Friday, October 27, 2006


As I read the stories about more bones from the 9/11 victims, now fragments mixed with earth and stone, I keep thinking about the bones of Blackfeet which I used to come upon on the prairie, mixed with fragments of buffalo bones. Old holocausts with modern consequences. The testimony below comes to my blog from a reader who lives in a major city, working for a nonprofit that helps many people. She is not inexperienced or helpless. Facing and mourning the past isn't over yet. Despite the anguish she has not shirked and she has turned her feelings into good for others.

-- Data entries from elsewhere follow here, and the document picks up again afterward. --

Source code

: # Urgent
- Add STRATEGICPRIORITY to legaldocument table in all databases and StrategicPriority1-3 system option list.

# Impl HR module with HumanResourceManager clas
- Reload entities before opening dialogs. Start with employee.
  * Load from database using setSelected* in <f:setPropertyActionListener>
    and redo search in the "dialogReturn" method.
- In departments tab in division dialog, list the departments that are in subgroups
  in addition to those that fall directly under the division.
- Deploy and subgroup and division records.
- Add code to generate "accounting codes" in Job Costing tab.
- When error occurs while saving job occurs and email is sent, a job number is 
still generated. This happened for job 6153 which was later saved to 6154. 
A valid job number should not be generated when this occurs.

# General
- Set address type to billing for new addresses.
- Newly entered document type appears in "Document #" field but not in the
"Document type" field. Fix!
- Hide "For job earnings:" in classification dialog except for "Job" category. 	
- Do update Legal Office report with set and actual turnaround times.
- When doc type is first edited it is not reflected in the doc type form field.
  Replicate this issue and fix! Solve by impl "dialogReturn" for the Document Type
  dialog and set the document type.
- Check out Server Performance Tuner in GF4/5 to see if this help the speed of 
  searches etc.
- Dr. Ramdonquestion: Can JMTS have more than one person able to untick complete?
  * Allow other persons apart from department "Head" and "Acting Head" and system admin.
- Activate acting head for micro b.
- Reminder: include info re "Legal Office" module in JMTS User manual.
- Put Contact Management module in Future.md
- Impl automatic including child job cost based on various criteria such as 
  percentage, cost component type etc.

I am presently reading a book, "The Lost, The Search for Six of Six Million."  This book resonates with me so much that I am savoring every chapter and stopping after each one to contemplate how the story aligns with my own.  The author has searched out the story of what happened to his grandfather's brother and his family in eastern Poland during the Holocaust.  Having gone to Lithuania to the shetl that my great grandparents came from and from which part of her family were taken and we presume murdered, I could truly relate to his tale.  The passages of horrible cruelty and torture prior to murder are some of the most difficult I have ever read and I have read a lot of Holocaust literature and visited museums and sites in Eastern Europe.  Actually, though my similar trips to Browning to find out about my dad's family and history proved to be emotionally difficult too.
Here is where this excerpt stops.